“I come as a friend to offer my help to this very interesting republic,” wrote a 19-year-old Marquis de Lafayette from aboard the ship he was sailing on from France to fight alongside the Americans against the British in 1777. Lafayette was to become an iconic figure in the American war of independence. And that is a good reference point to ask questions about the youth, Indians, yes, but primarily Kashmiris, who find themselves in the situation Kashmir is beset with. It is by now a truism that, particularly, the uprising of 2010, soaked in the blood of over a hundred Kashmiri youngsters, marked a turning point of sorts. The whole apparatus of a sham democracy came crashing down, and a younger generation of Kashmiris became more aware of their circumstances; the utter discrepancy between what the media, the state discourse – sometimes even their parents – had told them about the ‘Kashmir problem’ and what exists. That uprising did result in a younger generation of Indian students and activists, albeit small in number, question state narratives. But what of the young generation of Kashmiris?
The bitter truth seems to be a generation that is either unaware of what has been done to their people, their land, and some who take up cudgels, or a diametrically opposed section that just seems not to care. Another bitter truth is about incipient stages of a class divide. Many of the youngsters hounded, arrested, and charged with draconian laws, belong to the ‘not so well off’ sections of Kashmiri society. One contributing factor in this might well be that the massive campaign of erasure, of wiping out memory, the state has been engaged in has been successful.

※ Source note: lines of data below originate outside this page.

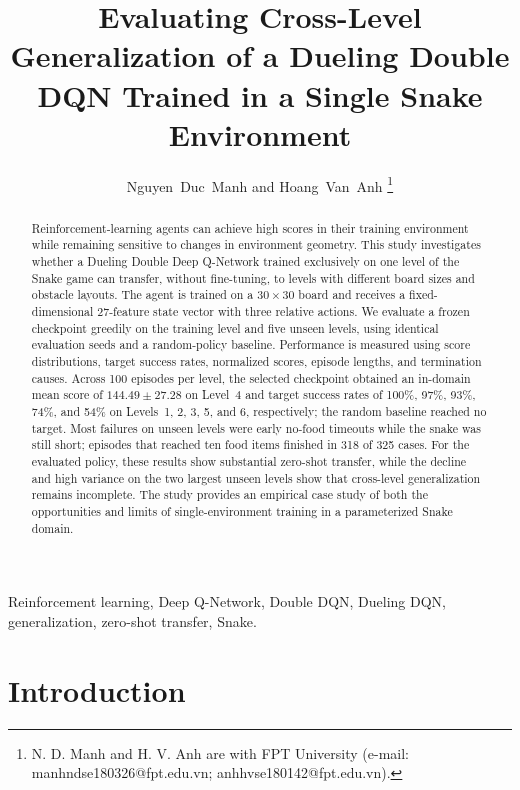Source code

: \documentclass[journal]{IEEEtran}
\title{Evaluating Cross-Level Generalization of a Dueling Double DQN
Trained in a Single Snake Environment}
\author{Nguyen~Duc~Manh and Hoang~Van~Anh%
\thanks{N. D. Manh and H. V. Anh are with FPT University (e-mail:
manhndse180326@fpt.edu.vn; anhhvse180142@fpt.edu.vn).}}
\begin{document}
\maketitle

\begin{abstract}
Reinforcement-learning agents can achieve high scores in their training
environment while remaining sensitive to changes in environment geometry. This
study investigates whether a Dueling Double Deep Q-Network trained exclusively
on one level of the Snake game can transfer, without fine-tuning, to levels with
different board sizes and obstacle layouts. The agent is trained on a
$30\times30$ board and receives a fixed-dimensional 27-feature state vector with
three relative actions. We evaluate a frozen checkpoint greedily on the
training level and five unseen levels, using identical evaluation seeds and a
random-policy baseline. Performance is measured using score distributions,
target success rates, normalized scores, episode lengths, and termination
causes. Across 100 episodes per level, the selected checkpoint obtained an
in-domain mean score of $144.49\pm27.28$ on Level~4 and target success rates of
100\%, 97\%, 93\%, 74\%, and 54\% on Levels~1, 2, 3, 5, and 6, respectively;
the random baseline reached no target. Most failures on unseen levels were
early no-food timeouts while the snake was still short; episodes that reached
ten food items finished in 318 of 325 cases. For the evaluated policy, these results
show substantial zero-shot transfer, while the decline and high variance on the
two largest unseen levels show that cross-level generalization remains
incomplete. The study provides an empirical case study of both the opportunities
and limits of single-environment training in a parameterized Snake domain.
\end{abstract}

\begin{IEEEkeywords}
Reinforcement learning, Deep Q-Network, Double DQN, Dueling DQN,
generalization, zero-shot transfer, Snake.
\end{IEEEkeywords}

\section{Introduction}
\label{sec:introduction}
\end{document}
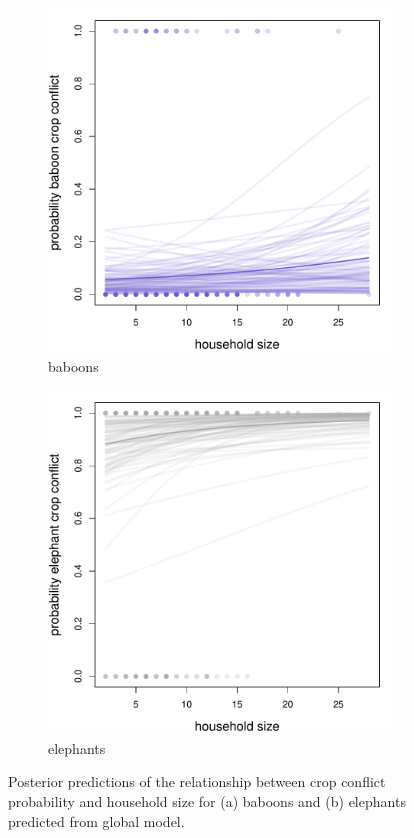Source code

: \documentclass[12pt,]{article}
\begin{document}
\begin{figure}[H]
  \centering
	\begin{subfigure}[b]{0.49\textwidth}
	\includegraphics[width=\textwidth]{Figures/hhsize_crop_global_conflict_bab.pdf} 
    \caption{baboons}
   	    \label{fig:cropHHbab}
\end{subfigure}
\begin{subfigure}[b]{0.49\textwidth}
	\includegraphics[width=\textwidth]{Figures/hhsize_crop_global_conflict_ele.pdf}  
    \caption{elephants}
  	\label{fig:cropHHele}
\end{subfigure}
\caption{Posterior predictions of the relationship between crop conflict probability and household size for (a) baboons and (b) elephants predicted from global model.}
\end{figure}
\end{document}
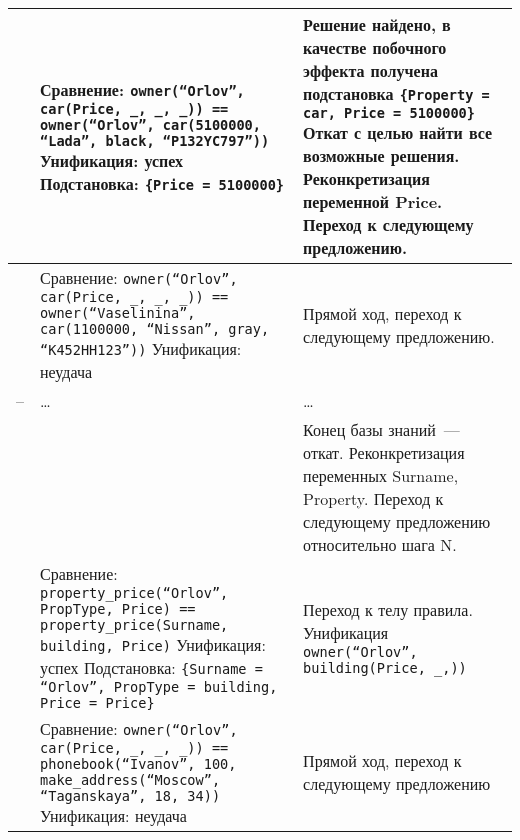 \begin{xltabular}{\textwidth}{|l|X|Y|}
		 &
		Сравнение:
		\texttt{owner(``Orlov'', car(Price, \_, \_, \_)) == owner(``Orlov'', car(5100000, ``Lada'', black, ``P132YC797''))} \newline\newline
		Унификация: успех \newline\newline
		Подстановка: \texttt{\{Price = 5100000\}} & 
		Решение найдено, в качестве побочного эффекта получена подстановка \texttt{\{Property = car, Price = 5100000\}} \newline\newline 
		Откат с целью найти все возможные решения.
		Реконкретизация переменной Price.
		Переход к следующему предложению.\\ \hline
		
		 &
		Сравнение:
		\texttt{owner(``Orlov'', car(Price, \_, \_, \_)) == owner(``Vaselinina'', car(1100000, ``Nissan'', gray, ``K452HH123''))} \newline\newline
		Унификация: неудача &
		Прямой ход, переход к следующему предложению. \\ \hline
		
		 --  & \dots & \dots \\ \hline
		 
		 &
		 &
		Конец базы знаний~--- откат.
		Реконкретизация переменных Surname, Property.
		Переход к следующему предложению относительно шага N.\\ \hline
		
		&
		Сравнение:
		\texttt{property\_price(``Orlov'', PropType, Price) == property\_price(Surname, building, Price)} \newline\newline
		Унификация: успех \newline\newline
		Подстановка: \texttt{\{Surname = ``Orlov'', PropType = building, Price = Price\}} & 
		Переход к телу правила. \newline\newline
		Унификация\newline
		\texttt{owner(``Orlov'', building(Price, \_,))} \\ \hline
		
		 &
		Сравнение:
		\texttt{owner(``Orlov'', car(Price, \_, \_, \_)) == phonebook(``Ivanov'', 100, make\_address(``Moscow'', ``Taganskaya'', 18, 34))} \newline\newline
		Унификация: неудача &
		Прямой ход, переход к следующему предложению \\ \hline
		

\end{xltabular}
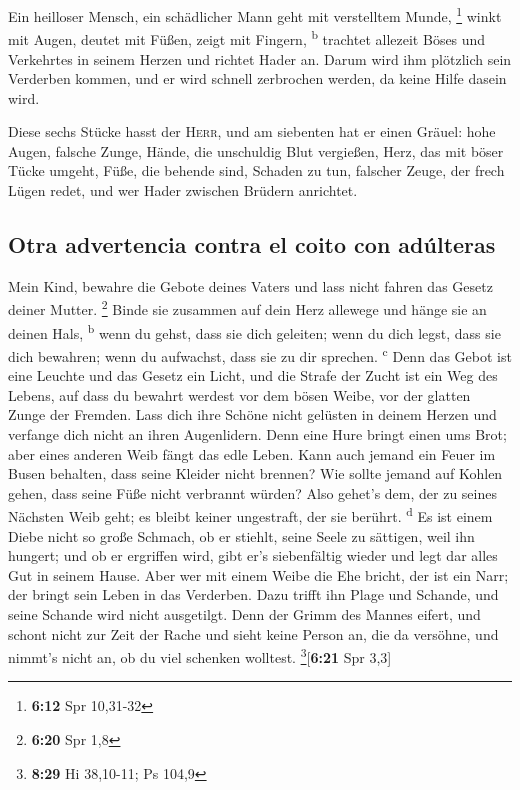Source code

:  Ein heilloser Mensch, ein schädlicher Mann geht mit
verstelltem Munde, \footnote{\textbf{6:12} Spr 10,31-32} 
winkt mit Augen, deutet mit Füßen, zeigt mit Fingern,
\textsuperscript{b}  trachtet allezeit Böses und
Verkehrtes in seinem Herzen und richtet Hader an.  Darum
wird ihm plötzlich sein Verderben kommen, und er wird schnell zerbrochen
werden, da keine Hilfe dasein wird.

 Diese sechs Stücke hasst der \textsc{Herr}, und am
siebenten hat er einen Gräuel:  hohe Augen, falsche
Zunge, Hände, die unschuldig Blut vergießen,  Herz, das
mit böser Tücke umgeht, Füße, die behende sind, Schaden zu tun,
 falscher Zeuge, der frech Lügen redet, und wer Hader
zwischen Brüdern anrichtet.

\hypertarget{otra-advertencia-contra-el-coito-con-aduxfalteras}{%
\subsection{Otra advertencia contra el coito con
adúlteras}\label{otra-advertencia-contra-el-coito-con-aduxfalteras}}

 Mein Kind, bewahre die Gebote deines Vaters und lass
nicht fahren das Gesetz deiner Mutter. \footnote{\textbf{6:20} Spr 1,8}
 Binde sie zusammen auf dein Herz allewege und hänge sie
an deinen Hals, \textsuperscript{b}  wenn du gehst, dass
sie dich geleiten; wenn du dich legst, dass sie dich bewahren; wenn du
aufwachst, dass sie zu dir sprechen. \textsuperscript{c} 
Denn das Gebot ist eine Leuchte und das Gesetz ein Licht, und die Strafe
der Zucht ist ein Weg des Lebens,  auf dass du bewahrt
werdest vor dem bösen Weibe, vor der glatten Zunge der Fremden.
 Lass dich ihre Schöne nicht gelüsten in deinem Herzen
und verfange dich nicht an ihren Augenlidern.  Denn eine
Hure bringt einen ums Brot; aber eines anderen Weib fängt das edle
Leben.  Kann auch jemand ein Feuer im Busen behalten,
dass seine Kleider nicht brennen?  Wie sollte jemand auf
Kohlen gehen, dass seine Füße nicht verbrannt würden? 
Also gehet's dem, der zu seines Nächsten Weib geht; es bleibt keiner
ungestraft, der sie berührt. \textsuperscript{d}  Es ist
einem Diebe nicht so große Schmach, ob er stiehlt, seine Seele zu
sättigen, weil ihn hungert;  und ob er ergriffen wird,
gibt er's siebenfältig wieder und legt dar alles Gut in seinem Hause.
 Aber wer mit einem Weibe die Ehe bricht, der ist ein
Narr; der bringt sein Leben in das Verderben.  Dazu
trifft ihn Plage und Schande, und seine Schande wird nicht ausgetilgt.
 Denn der Grimm des Mannes eifert, und schont nicht zur
Zeit der Rache  und sieht keine Person an, die da
versöhne, und nimmt's nicht an, ob du viel schenken wolltest.
\footnote{\textbf{8:29} Hi 38,10-11; Ps 104,9}{[}\textbf{6:21} Spr
3,3{]}

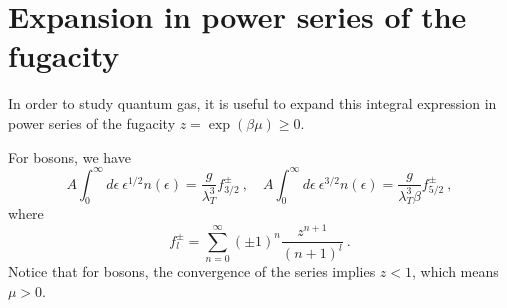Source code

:\section{Expansion in power series of the fugacity}

    In order to study quantum gas, it is useful to expand this integral expression in power series of the fugacity $z = \exp(\beta \mu) \geq 0$. 

    For bosons, we have
    \begin{equation}\label{ser}
        A \int_0^\infty d\epsilon ~ \epsilon^{1/2} n(\epsilon) = \frac{g}{\lambda_T^3} f_{3/2}^\pm ~, \quad A \int_0^\infty d\epsilon ~ \epsilon^{3/2} n(\epsilon) = \frac{g}{\lambda_T^3 \beta} f_{5/2}^{\pm} ~,
    \end{equation}
    where 
    \begin{equation}\label{ser2}
        f_l^\pm = \sum_{n=0}^\infty (\pm 1)^n \frac{z^{n+1}}{(n+1)^l} ~.
    \end{equation}
    Notice that for bosons, the convergence of the series implies $z < 1$, which means $\mu > 0$.
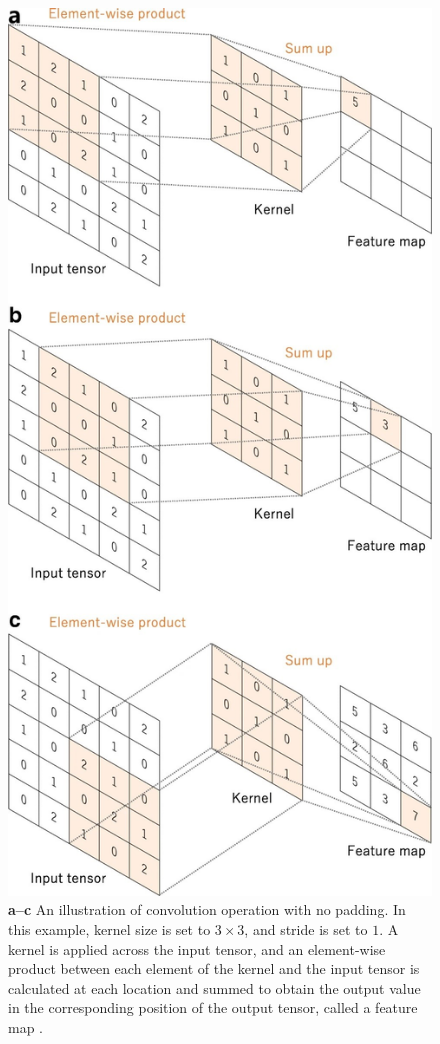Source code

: \begin{figure}[H]
        \begin{center}
	    \includegraphics[scale=0.40]{images/Fundamentals/Convolution.JPG}
	    \caption[An illustration of Convolution Operation.]{\textbf{a–c} An illustration of convolution operation with no padding. In this example, kernel size is set to $3 \times 3$, and stride is set to $1$. A kernel is applied across the input tensor, and an element-wise product between each element of the kernel and the input tensor is calculated at each location and summed to obtain the output value in the corresponding position of the output tensor, called a feature map \cite{articleCNNs}.}
	    \label{fig:Convolution}
	    \end{center}
\end{figure}


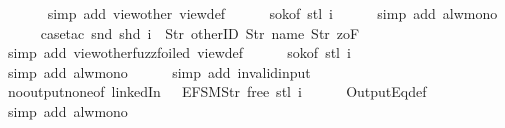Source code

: \begin{isabellebody}
\ \ \ \ \ \isamarkupfalse%
\ {\isacharparenleft}simp\ add{\isacharcolon}\ view{\isacharunderscore}other\ view{}{\isacharunderscore}def{\isacharparenright}\isanewline
\ \ \ \ \isamarkupfalse%
\ s{}{\isacharunderscore}ok{\isacharbrackleft}of\ {\isachardoublequoteopen}stl\ i{\isachardoublequoteclose}{\isacharbrackright}\isanewline
\ \ \ \ \isamarkupfalse%
\ {\isacharparenleft}simp\ add{\isacharcolon}\ alw{\isacharunderscore}mono{\isacharparenright}\isanewline
\ \ \ \ \isamarkupfalse%
\ {\isacharparenleft}case{\isacharunderscore}tac\ {\isachardoublequoteopen}{\isacharparenleft}snd\ {\isacharparenleft}shd\ i{\isacharparenright}{\isacharparenright}\ {\isacharequal}\ {\isacharbrackleft}Str\ {\isacharprime}{\isacharprime}otherID{\isacharprime}{\isacharprime}{\isacharcomma}\ Str\ {\isacharprime}{\isacharprime}name{\isacharprime}{\isacharprime}{\isacharcomma}\ Str\ {\isacharprime}{\isacharprime}{}zoF{\isacharprime}{\isacharprime}{\isacharbrackright}{\isachardoublequoteclose}{\isacharparenright}\isanewline
\ \ \ \ \ \isamarkupfalse%
\ {\isacharparenleft}simp\ add{\isacharcolon}\ view{\isacharunderscore}other{\isacharunderscore}fuzz{\isacharunderscore}foiled\ view{}{\isacharunderscore}def{\isacharparenright}\isanewline
\ \ \ \ \isamarkupfalse%
\ s{}{\isacharunderscore}ok{\isacharbrackleft}of\ {\isachardoublequoteopen}stl\ i{\isachardoublequoteclose}{\isacharbrackright}\isanewline
\ \ \ \ \isamarkupfalse%
\ {\isacharparenleft}simp\ add{\isacharcolon}\ alw{\isacharunderscore}mono{\isacharparenright}\isanewline
\ \ \ \ \isamarkupfalse%
\ {\isacharparenleft}simp\ add{\isacharcolon}\ invalid{\isacharunderscore}input{\isacharunderscore}{}{\isacharparenright}\isanewline
\ \ \ \ \isamarkupfalse%
\ no{\isacharunderscore}output{\isacharunderscore}none{\isacharbrackleft}of\ linkedIn\ {\isachardoublequoteopen}{\isacharparenleft}{\isacharless}{\isachargreater}{\isacharparenleft}{}\ {\isacharcolon}{\isacharequal}\ EFSM{\isachardot}Str\ {\isacharprime}{\isacharprime}free{\isacharprime}{\isacharprime}{\isacharparenright}{\isacharparenright}{\isachardoublequoteclose}\ {\isachardoublequoteopen}{\isacharparenleft}stl\ i{\isacharparenright}{\isachardoublequoteclose}{\isacharbrackright}\isanewline
\ \ \ \ \isamarkupfalse%
\ OutputEq{\isacharunderscore}def\isanewline
\ \ \ \ \isamarkupfalse%
\ {\isacharparenleft}simp\ add{\isacharcolon}\ alw{\isacharunderscore}mono{\isacharparenright}\isanewline

\end{isabellebody}
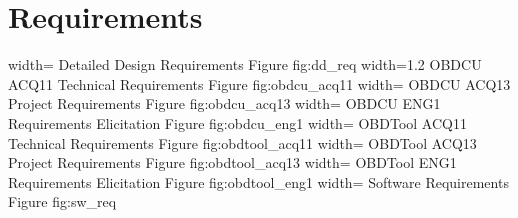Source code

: \chapter{Requirements}
\label{sec:Appendix}
 {width=\textwidth}%
 {Detailed Design Requirements}%
 {Figure}%
 {fig:dd_req}%
 {width=1.2\textwidth}%
 {OBDCU ACQ11 Technical Requirements}%
 {Figure}%
 {fig:obdcu_acq11}%
 {width=\textwidth}%
 {OBDCU ACQ13 Project Requirements}%
 {Figure}%
 {fig:obdcu_acq13}%
 {width=\textwidth}%
 {OBDCU ENG1 Requirements Elicitation}%
 {Figure}%
 {fig:obdcu_eng1}%
 {width=\textwidth}%
 {OBDTool ACQ11 Technical Requirements}%
 {Figure}%
 {fig:obdtool_acq11}%
 {width=\textwidth}%
 {OBDTool ACQ13 Project Requirements}%
 {Figure}%
 {fig:obdtool_acq13}%
 {width=\textwidth}%
 {OBDTool ENG1 Requirements Elicitation}%
 {Figure}%
 {fig:obdtool_eng1}%
 {width=\textwidth}%
 {Software Requirements}%
 {Figure}%
 {fig:sw_req}%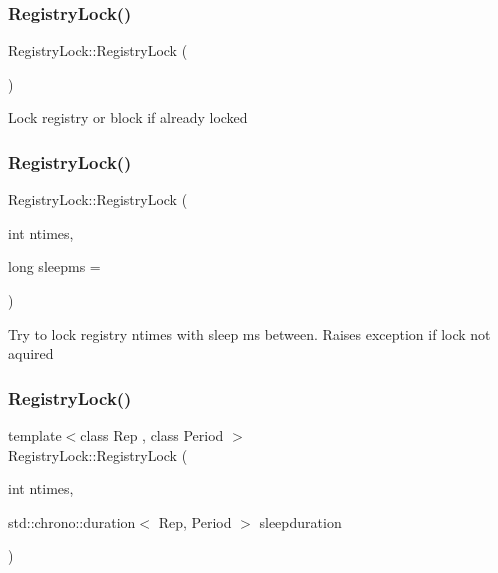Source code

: \subsubsection{\texorpdfstring{Registry\+Lock()}{RegistryLock()}\hspace{0.1cm}{\footnotesize\ttfamily [1/3]}}
{\footnotesize\ttfamily Registry\+Lock\+::\+Registry\+Lock (\begin{DoxyParamCaption}{ }\end{DoxyParamCaption})}

Lock registry or block if already locked \mbox{\label{structtheoria_1_1core_1_1RegistryLock_a207ca3d063dd8aa9864a69c8bfc7d37d}} 
\subsubsection{\texorpdfstring{Registry\+Lock()}{RegistryLock()}\hspace{0.1cm}{\footnotesize\ttfamily [2/3]}}
{\footnotesize\ttfamily Registry\+Lock\+::\+Registry\+Lock (\begin{DoxyParamCaption}\item[{int}]{ntimes,  }\item[{long}]{sleepms = {} }\end{DoxyParamCaption})}

Try to lock registry ntimes with sleep ms between. Raises exception if lock not aquired \mbox{\label{structtheoria_1_1core_1_1RegistryLock_a125ee48beb0368158dc4a38716196d5c}} 
\subsubsection{\texorpdfstring{Registry\+Lock()}{RegistryLock()}\hspace{0.1cm}{\footnotesize\ttfamily [3/3]}}
{\footnotesize\ttfamily template$<$class Rep , class Period $>$ \\
Registry\+Lock\+::\+Registry\+Lock (\begin{DoxyParamCaption}\item[{int}]{ntimes,  }\item[{std\+::chrono\+::duration$<$ Rep, Period $>$}]{sleepduration }\end{DoxyParamCaption})}

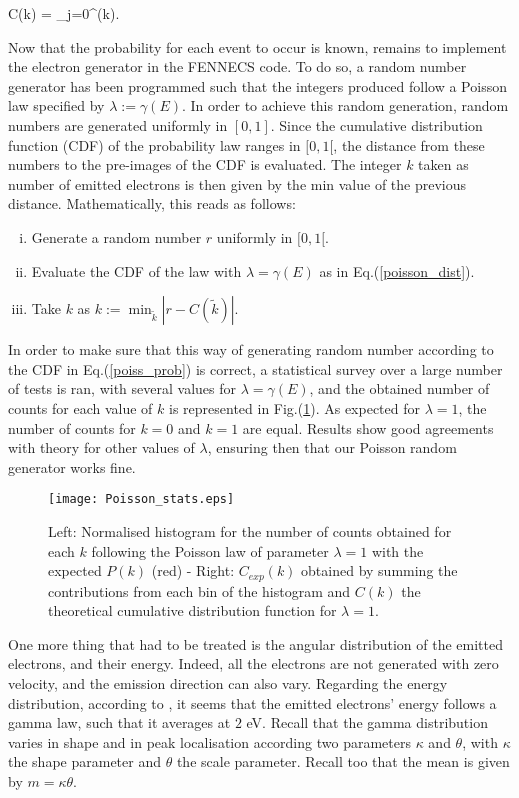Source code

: \beq
C(k) = \sum_{j=0}^{\lfloor(k)\rfloor}. \label{poisson_dist}
\eeq


\noindent Now that the probability for each event to occur is known, remains to implement the electron generator in the FENNECS code. To do so, a random number generator has been programmed such that the integers produced follow a Poisson law specified by $\lambda := \gamma(E)$. In order to achieve this random generation, random numbers are generated uniformly in $[0,1]$. Since the cumulative distribution function (CDF) of the probability law ranges in $[0,1[$, the distance from these numbers to the pre-images of the CDF is evaluated. The integer $k$ taken as number of emitted electrons is then given by the min value of the previous distance. Mathematically, this reads as follows: 


\begin{enumerate}[i)]
\item{Generate a random number $r$ uniformly  in $[0,1[. $}
\item{Evaluate the CDF of the law with $\lambda = \gamma(E)$ as in Eq.(\ref{poisson_dist}).}
\item{Take $k$ as $k := \min_{\tilde{k}} |r-C(\tilde{k})|$}.
\end{enumerate}


\noindent In order to make sure that this way of generating random number according to the CDF in Eq.(\ref{poiss_prob}) is correct, a statistical survey over a large number of tests is ran, with several values for $\lambda = \gamma(E)$, and the obtained number of counts for each value of $k$ is represented in Fig.(\ref{Poisson_stat}). As expected for $\lambda=1$, the number of counts for $k=0$ and $k=1$ are equal. Results show good agreements with theory for other values of $\lambda$, ensuring then that our Poisson random generator works fine. \\

\begin{figure}[h!]
\centering
	\texttt{[image: Poisson\_stats.eps]}
	\caption{\label{Poisson_stat} Left: Normalised histogram for the number of counts obtained for each $k$ following the Poisson law of parameter $\lambda = 1$ with the expected $P(k)$ (red) - Right: $C_{exp}(k)$ obtained by summing the contributions from each bin of the histogram and $C(k)$ the theoretical cumulative distribution function for $\lambda = 1$. }
\end{figure}  

One more thing that had to be treated is the angular distribution of the emitted electrons, and their energy. Indeed, all the electrons are not generated with zero velocity, and the emission direction can also vary.  Regarding the energy distribution, according to \cite{HasselII, Pagonakis}, it seems that the emitted electrons' energy follows a gamma law, such that it averages at $2$ eV. Recall that the gamma distribution varies in shape and in peak localisation according two parameters $\kappa$ and $\theta$, with $\kappa$ the shape parameter and $\theta$ the scale parameter. Recall too that the mean is given by $m=\kappa \theta$. \\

A section of Kashmiri youngsters seems to be conflating the apparent ‘freedoms’ cited to them by that most dangerous section called ‘Indian liberals’ with what their actual aspirations are. Scratch the surface, and most Kashmiris have the same aspirations, but fogged over by a multitude of discourses they are subjected to.
Thus, it is the basic duty of younger Kashmiris to not forget, to seek answers, to delve into ‘what happened,’ to reject the idea that their aspirations have to be dictated by someone else. And, importantly, to remember that they need to obliterate class divides, and see themselves for what they are. They may not have a Lafayette, they will need to depend on their own will.